The main limitation is the absence of a placebo control group, which means that we are not able to test whether the increase of SB is attributable or at least partially attributable to treatment with the antidepressants studied. Although this is one of the largest prospective pharmacogenetic studies in depression, we still do not have sufficient power to detect moderate associations at a p-value of 0.001 or less. We therefore applied a Meff correction. The result observed with BDNF was significant after hypothesis-wide Meff-based correction. Moreover, the q-value for the three top associations (two polymorphisms, rs962369 and rs11030102, in BDNF and the rs11195419 in ADRA2A) were given a value of 0.18 or less, indicating that these results were unlikely to be false. In other words, taking into account the number of comparisons performed, each of these results is more than four times more likely to be a true positive than a false positive.

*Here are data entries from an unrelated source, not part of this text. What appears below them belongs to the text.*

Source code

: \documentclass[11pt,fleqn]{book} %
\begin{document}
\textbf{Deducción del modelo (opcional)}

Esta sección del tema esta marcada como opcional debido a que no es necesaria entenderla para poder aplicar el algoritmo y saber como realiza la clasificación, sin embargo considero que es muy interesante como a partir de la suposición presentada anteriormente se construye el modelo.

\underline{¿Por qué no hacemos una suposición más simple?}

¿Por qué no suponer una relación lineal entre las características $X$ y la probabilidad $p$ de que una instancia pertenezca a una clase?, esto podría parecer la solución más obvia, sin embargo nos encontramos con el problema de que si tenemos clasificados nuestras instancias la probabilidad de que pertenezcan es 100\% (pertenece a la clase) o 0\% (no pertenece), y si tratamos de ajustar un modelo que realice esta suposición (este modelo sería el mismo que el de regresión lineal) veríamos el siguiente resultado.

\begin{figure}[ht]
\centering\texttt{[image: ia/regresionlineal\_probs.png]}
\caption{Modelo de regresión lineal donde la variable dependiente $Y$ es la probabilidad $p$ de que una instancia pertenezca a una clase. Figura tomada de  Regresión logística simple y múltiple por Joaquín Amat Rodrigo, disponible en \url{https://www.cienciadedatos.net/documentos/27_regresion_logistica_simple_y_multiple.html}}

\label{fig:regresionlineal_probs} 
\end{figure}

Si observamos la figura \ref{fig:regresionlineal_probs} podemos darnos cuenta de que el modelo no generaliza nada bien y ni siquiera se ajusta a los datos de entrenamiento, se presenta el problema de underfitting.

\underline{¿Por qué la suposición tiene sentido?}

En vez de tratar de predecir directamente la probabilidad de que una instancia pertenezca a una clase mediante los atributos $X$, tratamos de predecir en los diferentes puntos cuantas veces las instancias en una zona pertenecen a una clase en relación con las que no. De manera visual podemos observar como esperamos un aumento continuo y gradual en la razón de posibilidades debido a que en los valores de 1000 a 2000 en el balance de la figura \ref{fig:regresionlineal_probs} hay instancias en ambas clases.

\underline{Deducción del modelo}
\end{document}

We observed that individuals with an increase in suicidal ideation had less favorable response to treatment as calculated by the ‘observed mood’ dimension. This observation could potentially confound the genetic association results. To test the specificity of associations to suicidal ideation as opposed to general treatment response, we adjusted the analyses on the magnitude of change in the ‘observed mood’ dimension. This analysis confirmed that associated genetic markers were independent predictors of increase in suicidal ideation during treatment. Moreover, supporting this result, neither BDNF, NTRK2, nor ADRA2A genes were found to be predictors of overall response to antidepressants in the same sample (Uher et al, 2009a).

Although reports from the FDA (US Food and Drug Administration, 2006) suggested that treatment-related suicidal ideation was more common in individuals aged under 25 years, we did not have sufficient power to detect even a moderately strong genetic association in this age group.

The remaining question is whether a history of a previous suicide attempt is part of the phenotype of suicidal ideation during treatment. Even though the results did not change after adjustment for history of suicide attempt, as we found the same genes to be associated with suicidal ideation and suicide attempts in this data set, this strongly suggests a substantial overlap between these two phenotypes. Further research in this field is indicated.

Conclusion

We have found that BDNF and its receptor are associated with an increase in suicidal ideation in subjects taking either escitalopram or nortriptyline. Moreover, we have shown that noradrenergic antidepressants enhance suicidal ideation in men, with the most likely mechanism being through the ADRA2A. We suggest that future studies should include investigation of whether BDNF and norepinephrine receptors are involved in a more general susceptibility to suicidal behavior.